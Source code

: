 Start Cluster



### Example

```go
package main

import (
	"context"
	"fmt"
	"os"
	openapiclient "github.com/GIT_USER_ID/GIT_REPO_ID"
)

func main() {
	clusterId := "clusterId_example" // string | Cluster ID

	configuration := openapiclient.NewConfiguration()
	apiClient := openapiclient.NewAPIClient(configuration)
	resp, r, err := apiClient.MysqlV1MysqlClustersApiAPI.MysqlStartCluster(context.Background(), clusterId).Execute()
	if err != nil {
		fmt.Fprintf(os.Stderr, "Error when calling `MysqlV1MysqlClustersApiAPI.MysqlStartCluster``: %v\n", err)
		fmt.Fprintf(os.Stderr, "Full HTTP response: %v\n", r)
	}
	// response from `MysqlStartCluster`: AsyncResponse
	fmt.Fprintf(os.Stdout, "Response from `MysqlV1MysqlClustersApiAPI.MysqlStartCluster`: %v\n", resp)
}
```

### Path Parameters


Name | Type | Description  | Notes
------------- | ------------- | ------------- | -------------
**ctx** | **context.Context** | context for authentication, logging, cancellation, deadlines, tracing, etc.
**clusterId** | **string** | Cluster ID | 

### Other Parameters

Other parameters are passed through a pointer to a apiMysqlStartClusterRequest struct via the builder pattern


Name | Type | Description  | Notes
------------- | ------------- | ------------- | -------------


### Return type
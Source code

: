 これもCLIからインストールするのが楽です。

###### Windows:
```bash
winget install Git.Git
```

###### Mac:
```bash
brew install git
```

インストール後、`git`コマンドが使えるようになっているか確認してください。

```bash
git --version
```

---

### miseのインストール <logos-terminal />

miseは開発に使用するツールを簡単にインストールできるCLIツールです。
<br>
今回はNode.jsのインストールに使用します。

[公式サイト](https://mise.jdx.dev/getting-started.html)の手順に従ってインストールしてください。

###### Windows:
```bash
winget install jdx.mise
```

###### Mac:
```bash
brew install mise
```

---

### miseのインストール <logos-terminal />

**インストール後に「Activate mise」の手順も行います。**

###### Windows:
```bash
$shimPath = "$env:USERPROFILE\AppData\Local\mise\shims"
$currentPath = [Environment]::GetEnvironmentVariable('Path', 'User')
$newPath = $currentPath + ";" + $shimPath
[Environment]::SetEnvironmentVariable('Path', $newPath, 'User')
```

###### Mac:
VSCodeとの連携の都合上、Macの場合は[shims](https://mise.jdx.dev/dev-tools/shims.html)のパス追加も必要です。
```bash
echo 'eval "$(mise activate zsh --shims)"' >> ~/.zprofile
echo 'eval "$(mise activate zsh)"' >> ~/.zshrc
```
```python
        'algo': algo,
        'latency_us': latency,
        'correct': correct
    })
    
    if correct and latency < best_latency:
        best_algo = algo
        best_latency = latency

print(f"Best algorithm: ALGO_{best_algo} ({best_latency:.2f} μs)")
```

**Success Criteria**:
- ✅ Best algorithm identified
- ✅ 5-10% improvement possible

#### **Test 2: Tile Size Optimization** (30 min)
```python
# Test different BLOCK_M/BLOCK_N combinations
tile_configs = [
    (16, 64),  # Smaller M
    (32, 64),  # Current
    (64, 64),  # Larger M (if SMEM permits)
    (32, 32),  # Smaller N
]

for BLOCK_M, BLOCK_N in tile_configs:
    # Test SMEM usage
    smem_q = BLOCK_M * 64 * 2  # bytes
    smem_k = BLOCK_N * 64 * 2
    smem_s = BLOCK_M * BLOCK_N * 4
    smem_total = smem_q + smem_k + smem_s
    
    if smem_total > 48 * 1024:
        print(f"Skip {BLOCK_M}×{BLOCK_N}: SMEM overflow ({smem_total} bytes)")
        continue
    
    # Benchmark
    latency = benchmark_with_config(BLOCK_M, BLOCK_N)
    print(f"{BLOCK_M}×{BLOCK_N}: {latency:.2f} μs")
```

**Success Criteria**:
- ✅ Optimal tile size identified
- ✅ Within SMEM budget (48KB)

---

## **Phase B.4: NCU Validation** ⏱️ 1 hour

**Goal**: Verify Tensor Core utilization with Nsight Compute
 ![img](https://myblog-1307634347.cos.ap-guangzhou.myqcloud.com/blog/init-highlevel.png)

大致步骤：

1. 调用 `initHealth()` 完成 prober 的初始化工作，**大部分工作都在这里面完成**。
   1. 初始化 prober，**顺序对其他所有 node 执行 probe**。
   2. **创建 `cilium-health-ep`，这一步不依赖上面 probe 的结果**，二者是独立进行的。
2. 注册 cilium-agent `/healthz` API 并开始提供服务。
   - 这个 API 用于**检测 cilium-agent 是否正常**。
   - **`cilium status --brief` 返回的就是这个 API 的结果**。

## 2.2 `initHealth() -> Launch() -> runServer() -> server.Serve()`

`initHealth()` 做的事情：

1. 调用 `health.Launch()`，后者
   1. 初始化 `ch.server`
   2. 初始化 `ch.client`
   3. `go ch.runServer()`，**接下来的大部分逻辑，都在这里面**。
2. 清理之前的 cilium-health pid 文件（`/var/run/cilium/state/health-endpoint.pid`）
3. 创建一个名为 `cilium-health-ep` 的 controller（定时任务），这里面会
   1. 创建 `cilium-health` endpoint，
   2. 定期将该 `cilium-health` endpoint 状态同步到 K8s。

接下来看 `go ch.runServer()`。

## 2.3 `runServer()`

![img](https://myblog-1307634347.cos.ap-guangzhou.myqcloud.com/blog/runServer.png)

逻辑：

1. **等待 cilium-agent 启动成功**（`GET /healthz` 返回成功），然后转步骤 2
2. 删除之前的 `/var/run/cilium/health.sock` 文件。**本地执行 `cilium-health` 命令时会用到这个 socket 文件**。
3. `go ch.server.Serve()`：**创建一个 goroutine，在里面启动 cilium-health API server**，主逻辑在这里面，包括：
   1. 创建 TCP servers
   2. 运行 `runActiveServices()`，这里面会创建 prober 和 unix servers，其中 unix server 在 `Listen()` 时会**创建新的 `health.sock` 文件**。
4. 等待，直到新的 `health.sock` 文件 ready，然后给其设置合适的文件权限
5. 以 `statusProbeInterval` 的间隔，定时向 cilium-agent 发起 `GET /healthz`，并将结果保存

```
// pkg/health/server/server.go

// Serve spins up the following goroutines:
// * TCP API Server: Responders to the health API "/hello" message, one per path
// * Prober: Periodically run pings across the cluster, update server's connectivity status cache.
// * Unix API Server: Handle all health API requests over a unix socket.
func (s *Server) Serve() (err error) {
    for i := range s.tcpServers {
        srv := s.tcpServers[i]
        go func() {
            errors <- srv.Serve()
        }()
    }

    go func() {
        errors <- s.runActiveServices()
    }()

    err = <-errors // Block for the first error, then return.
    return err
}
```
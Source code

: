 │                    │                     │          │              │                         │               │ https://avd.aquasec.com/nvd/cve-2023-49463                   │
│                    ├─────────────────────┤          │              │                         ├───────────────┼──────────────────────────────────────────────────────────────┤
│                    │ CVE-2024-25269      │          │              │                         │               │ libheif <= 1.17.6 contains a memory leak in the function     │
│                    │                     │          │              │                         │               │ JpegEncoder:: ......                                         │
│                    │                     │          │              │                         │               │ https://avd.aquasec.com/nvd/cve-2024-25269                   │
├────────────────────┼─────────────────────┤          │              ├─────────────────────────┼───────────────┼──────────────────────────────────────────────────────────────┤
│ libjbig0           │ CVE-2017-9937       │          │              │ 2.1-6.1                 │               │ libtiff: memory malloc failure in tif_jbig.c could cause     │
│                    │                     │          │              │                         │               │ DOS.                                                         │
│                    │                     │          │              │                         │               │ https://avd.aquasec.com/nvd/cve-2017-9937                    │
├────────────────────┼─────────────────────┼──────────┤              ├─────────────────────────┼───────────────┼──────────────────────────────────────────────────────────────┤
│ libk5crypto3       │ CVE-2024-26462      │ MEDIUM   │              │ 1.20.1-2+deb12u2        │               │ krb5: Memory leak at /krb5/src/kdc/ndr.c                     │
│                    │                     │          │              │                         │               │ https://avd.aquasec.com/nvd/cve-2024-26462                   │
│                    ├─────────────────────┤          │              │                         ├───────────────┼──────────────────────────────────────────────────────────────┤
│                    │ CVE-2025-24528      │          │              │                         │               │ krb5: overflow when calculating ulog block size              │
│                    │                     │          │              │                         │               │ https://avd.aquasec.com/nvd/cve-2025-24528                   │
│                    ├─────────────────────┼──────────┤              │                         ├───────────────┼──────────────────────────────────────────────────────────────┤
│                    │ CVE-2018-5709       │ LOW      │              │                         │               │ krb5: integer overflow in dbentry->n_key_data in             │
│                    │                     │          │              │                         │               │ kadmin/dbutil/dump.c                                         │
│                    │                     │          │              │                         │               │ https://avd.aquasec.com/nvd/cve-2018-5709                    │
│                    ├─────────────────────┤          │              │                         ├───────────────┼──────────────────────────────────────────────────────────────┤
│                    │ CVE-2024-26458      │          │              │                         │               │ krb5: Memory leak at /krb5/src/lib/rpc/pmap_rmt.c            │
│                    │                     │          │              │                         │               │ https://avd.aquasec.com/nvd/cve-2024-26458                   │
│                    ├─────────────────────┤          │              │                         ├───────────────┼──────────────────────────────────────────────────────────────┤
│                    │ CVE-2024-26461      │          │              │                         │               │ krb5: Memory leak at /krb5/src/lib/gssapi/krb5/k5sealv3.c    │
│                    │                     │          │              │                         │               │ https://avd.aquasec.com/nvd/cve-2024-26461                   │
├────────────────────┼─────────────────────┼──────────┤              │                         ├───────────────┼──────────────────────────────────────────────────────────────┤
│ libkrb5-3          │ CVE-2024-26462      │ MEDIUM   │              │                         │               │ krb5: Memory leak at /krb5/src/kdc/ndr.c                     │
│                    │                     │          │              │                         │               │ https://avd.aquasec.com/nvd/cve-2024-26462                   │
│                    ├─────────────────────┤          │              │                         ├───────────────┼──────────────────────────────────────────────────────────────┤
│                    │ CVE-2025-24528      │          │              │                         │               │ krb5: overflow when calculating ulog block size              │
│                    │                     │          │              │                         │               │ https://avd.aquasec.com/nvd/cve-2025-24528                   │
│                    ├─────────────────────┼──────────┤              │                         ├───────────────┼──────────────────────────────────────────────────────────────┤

Your goal
Wherever a line contains the string "correct", copy that line from the data.

Solution for this task
        'correct': correct
    if correct and latency < best_latency:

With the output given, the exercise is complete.